Another limitation is that, because RSF models involve thousands of decision trees collectively yielding a prediction, it is not possible to make a straightforward presentation of the classification criteria. However, it is a deterministic system, as the same combination of demographic and clinical characteristics will make the same prediction.

It is important to consider that the determination of the VIMP tends to favour continuous variables over categorical⁴³. This could explain the low predictive capacity attributed to gender. However, another dichotomic variable, such as being Spaniard, ranked among those with higher predictive capacity. Therefore we think that this issue was not the main responsible for the low predictive capacity of this variable.

Finally, the same predicted ensemble mortality cut-off value showed a lower sensitivity in our external validation cohort. Considering that our outcome is mortality, it is important to take into account that the cost of a decision that results in a false negative (to consider a patient with high mortality risk as having low risk) is not the same as the cost of a false positive (to consider a patient with low mortality risk as having high risk), and that the former it is likely more desirable. In order to determine a satisfactory cut-off value we will need to test out model in new RA patient cohorts.

This study also has important strengths. We have used an independent RA cohort for external validation. Although most studies only perform an internal validation in order to assess the goodness-of-fit of the developed models, we also tested our model in an independent cohort, observing only a small increase in the prediction error. Comparing with previous studies of development and validation of prediction models, in a recent review⁴⁴ the median C-index of samples used for external validation was 0.78 (IQR: 0.69–0.88), similar to what was observed in our study (C-index = 1 − prediction error = 0.77).

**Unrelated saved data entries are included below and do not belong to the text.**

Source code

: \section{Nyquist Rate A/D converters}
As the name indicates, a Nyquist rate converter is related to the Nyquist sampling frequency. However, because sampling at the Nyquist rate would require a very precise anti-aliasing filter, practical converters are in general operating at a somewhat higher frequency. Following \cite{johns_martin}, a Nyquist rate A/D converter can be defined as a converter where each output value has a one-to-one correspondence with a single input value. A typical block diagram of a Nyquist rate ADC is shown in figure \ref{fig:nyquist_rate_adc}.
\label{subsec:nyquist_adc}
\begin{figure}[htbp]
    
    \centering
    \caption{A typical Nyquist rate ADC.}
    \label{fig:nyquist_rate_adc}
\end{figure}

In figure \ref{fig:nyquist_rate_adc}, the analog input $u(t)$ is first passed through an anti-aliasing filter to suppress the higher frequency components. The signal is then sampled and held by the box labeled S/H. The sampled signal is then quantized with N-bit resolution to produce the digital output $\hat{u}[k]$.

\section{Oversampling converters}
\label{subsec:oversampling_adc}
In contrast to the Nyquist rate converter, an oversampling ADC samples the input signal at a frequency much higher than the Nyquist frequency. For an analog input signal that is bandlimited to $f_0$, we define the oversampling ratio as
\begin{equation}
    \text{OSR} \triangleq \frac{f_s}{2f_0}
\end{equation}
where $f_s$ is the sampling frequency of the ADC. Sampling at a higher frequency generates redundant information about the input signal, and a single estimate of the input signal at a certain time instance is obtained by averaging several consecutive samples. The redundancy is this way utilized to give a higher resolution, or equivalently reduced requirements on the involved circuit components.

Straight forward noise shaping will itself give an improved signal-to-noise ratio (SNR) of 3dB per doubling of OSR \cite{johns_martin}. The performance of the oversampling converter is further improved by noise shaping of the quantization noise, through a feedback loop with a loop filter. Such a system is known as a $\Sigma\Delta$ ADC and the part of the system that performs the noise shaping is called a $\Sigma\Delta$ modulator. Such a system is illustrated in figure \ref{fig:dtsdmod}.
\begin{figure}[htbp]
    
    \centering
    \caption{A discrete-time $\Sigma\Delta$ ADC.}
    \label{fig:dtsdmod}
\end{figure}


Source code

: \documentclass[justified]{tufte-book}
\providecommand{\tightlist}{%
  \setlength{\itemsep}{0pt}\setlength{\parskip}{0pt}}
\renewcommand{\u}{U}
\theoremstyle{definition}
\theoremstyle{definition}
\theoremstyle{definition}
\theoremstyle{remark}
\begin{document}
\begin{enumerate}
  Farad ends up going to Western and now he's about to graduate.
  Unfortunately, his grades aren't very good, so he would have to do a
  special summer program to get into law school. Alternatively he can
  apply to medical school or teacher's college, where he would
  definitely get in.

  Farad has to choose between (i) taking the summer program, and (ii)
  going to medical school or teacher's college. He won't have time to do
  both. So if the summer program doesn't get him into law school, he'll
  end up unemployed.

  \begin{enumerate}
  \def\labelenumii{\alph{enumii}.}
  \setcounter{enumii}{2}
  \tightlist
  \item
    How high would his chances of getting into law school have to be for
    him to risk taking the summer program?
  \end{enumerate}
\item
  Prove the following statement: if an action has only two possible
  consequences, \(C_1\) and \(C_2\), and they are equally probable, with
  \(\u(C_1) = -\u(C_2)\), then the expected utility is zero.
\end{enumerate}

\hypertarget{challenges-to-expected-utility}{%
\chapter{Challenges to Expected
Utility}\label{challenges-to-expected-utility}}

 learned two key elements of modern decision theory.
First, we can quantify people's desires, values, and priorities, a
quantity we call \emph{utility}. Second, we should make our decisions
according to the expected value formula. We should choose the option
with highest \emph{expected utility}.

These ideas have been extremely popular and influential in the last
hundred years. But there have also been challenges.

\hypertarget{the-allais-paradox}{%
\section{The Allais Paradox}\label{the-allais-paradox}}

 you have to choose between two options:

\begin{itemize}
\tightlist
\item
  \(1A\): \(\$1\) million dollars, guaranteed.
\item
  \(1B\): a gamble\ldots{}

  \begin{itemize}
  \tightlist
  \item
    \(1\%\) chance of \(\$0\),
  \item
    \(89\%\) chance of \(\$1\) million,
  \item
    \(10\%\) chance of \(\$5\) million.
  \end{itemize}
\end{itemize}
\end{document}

Regarding RA mortality prediction models, Provan et al.⁴⁵ observed a C-index of 0.91 in multivariate logistic regression model of 10 year mortality including age, gender, disease activity and the value of the N-terminal pro-brain natriuretic peptide. Although their model exhibited higher discrimination ability, we want to point out that no internal or external validation was performed, and therefore we have to be cautious with the interpretation of their results. Morisset et al.⁴⁶ developed a mortality model for patients with rheumatoid arthritis-associated interstitial lung disease. The cross-validated C-index of the final model (a multivariate CPH model) was 0.75, similar to our results. No external validation was performed by the authors.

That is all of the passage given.